The shift to percentage grades was gradual, and few U.S. educators questioned it. The practice seemed a natural result of the increased demands on high school teachers, who now served growing numbers of students. But in 1912, a study by two Wisconsin researchers seriously challenged the reliability and accuracy of percentage grades. Daniel Starch and Edward Charles Elliott found that 147 high school English teachers in different schools assigned widely different percentage grades to two identical student papers. Scores on the first paper ranged from 64 to 98, and scores on the second paper ranged from 50 to 97. One paper was given a failing mark by 15 percent of the teachers and a grade of over 90 by 12 percent of the teachers. Some teachers focused on elements of grammar, style, neatness, spelling, and punctuation, whereas others considered only how well the paper communicated its message. With more than 30 different percentage grades assigned to a single paper and a range of more than 40 points, it is easy to see why this study created a stir among educators. Starch and Elliott's study was immediately criticized by those who claimed that judging good writing is, after all, highly subjective. But when the researchers repeated their study using geometry papers graded by 128 math teachers, they found even greater variation. Scores assigned by teachers to one of the math papers ranged from 28 to 95 percent. Some of the teachers deducted points only for a wrong answer. Others gave students varying amounts of partial credit for their work. Still others considered neatness, form, and spelling in the grades they assigned (Starch & Elliott, 1913).

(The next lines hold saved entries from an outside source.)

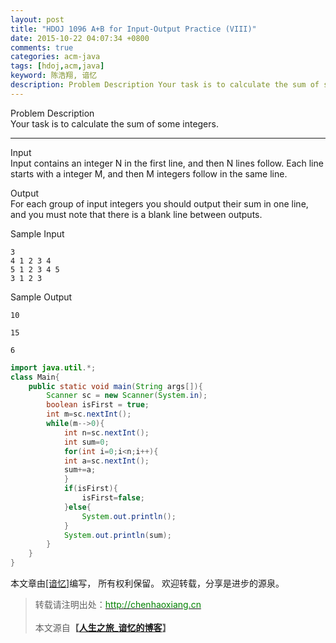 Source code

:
 ```yaml
---
layout: post
title: "HDOJ 1096 A+B for Input-Output Practice (VIII)"
date: 2015-10-22 04:07:34 +0800
comments: true
categories: acm-java
tags: [hdoj,acm,java]
keyword: 陈浩翔, 谙忆
description: Problem Description Your task is to calculate the sum of some integers.Input Input contains an integer N in the first line, and then N lines follow. Each line starts with a integer M, and then M inte 
---
```


Problem Description  
Your task is to calculate the sum of some integers.
 
<!-- more -->
----------
 
Input  
Input contains an integer N in the first line, and then N lines follow. Each line starts with a integer M, and then M integers follow in the same line. 
 

Output  
For each group of input integers you should output their sum in one line, and you must note that there is a blank line between outputs.
 

Sample Input  
```
3
4 1 2 3 4
5 1 2 3 4 5
3 1 2 3
```

Sample Output
```
10

15

6
```

```java
import java.util.*;
class Main{
    public static void main(String args[]){
        Scanner sc = new Scanner(System.in);
        boolean isFirst = true;
        int m=sc.nextInt();
        while(m-->0){
            int n=sc.nextInt();
            int sum=0;
            for(int i=0;i<n;i++){
            int a=sc.nextInt();
            sum+=a;
            }
            if(isFirst){
                isFirst=false;
            }else{
                System.out.println();
            }
            System.out.println(sum);
        }
    }
}
```

本文章由<a href="http://chenhaoxiang.cn/">[谙忆]</a>编写， 所有权利保留。 
欢迎转载，分享是进步的源泉。
<blockquote cite='陈浩翔'>
<p background-color='#D3D3D3'>转载请注明出处：<a href='http://chenhaoxiang.cn'><font color="green">http://chenhaoxiang.cn</font></a><br><br>
本文源自<strong>【<a href='http://chenhaoxiang.cn' target='_blank'>人生之旅_谙忆的博客</a>】</strong></p>
</blockquote>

These demonstrations of wide variation in grading practices among teachers led to a gradual move away from percentage grades to scales that had fewer and larger categories. One was a three-point scale that employed the categories Excellent, Average, and Poor. Another was the familiar five-point scale of Excellent, Good, Average, Poor, and Failing, or A, B, C, D, and F (Johnson, 1918; Rugg, 1918). This decrease in the number of score categories led to greater consistency across teachers in the grades assigned to student performance.

A Modern Resurgence Percentage grades continued to be relatively rare in U.S. schools until the early 1990s, when grading software and online grade books began to gain popularity among educators. Today, schools can choose from more than 50 electronic grading software programs. Because these programs are developed primarily by computer technicians and software engineers rather than educators, they incorporate scales that appeal to technicians—specifically, percentages. Like monetary systems based on the dollar, percentages have 100 levels that are easy to divide into increments of halves, quarters, and tenths. Percentages are also easy to calculate and easy for most people to understand. Thus, the resurgence of percentage grades appears to come mainly from the increased use of technology and the partialities of computer technicians, not from the desire of educators for alternative grading scales or from research about better grading practice.

Modern percentage grading scales differ significantly, however, from those that were used in the past. The 100-point scale that teachers employed in the early 20th century was based on an average grade of 50, and grades above 75 or below 25 were rare (Smallwood, 1935). In contrast, most modern applications of percentage grades set the average grade at 75 (which translates to a letter grade of C) and establish 60 or 65 as the minimum threshold for passing. This practice dramatically increases the likelihood of a negatively skewed grade distribution that is "heavily gamed against the student" (Carey & Carifio, 2012, p. 201). Ironically, neither this narrower grade distribution nor a century of research and experience in scoring students' writing seems to have improved the reliability of the percentage grades assigned by teachers.

Recently, Hunter Brimi (2011) replicated Starch and Elliott's 1912 study and attained almost identical results. Brimi asked 90 high school teachers—who had received nearly 20 hours of training in a writing assessment program—to grade the same student paper on a 100-point percentage scale. Among the 73 teachers who responded, scores ranged from 50 to 96. And that's among teachers who received specific professional development in writing assessment! So even if one accepts the idea that there are truly 100 discernible levels of student writing performance, it's clear that even well-trained teachers cannot distinguish among those different levels with much accuracy or consistency.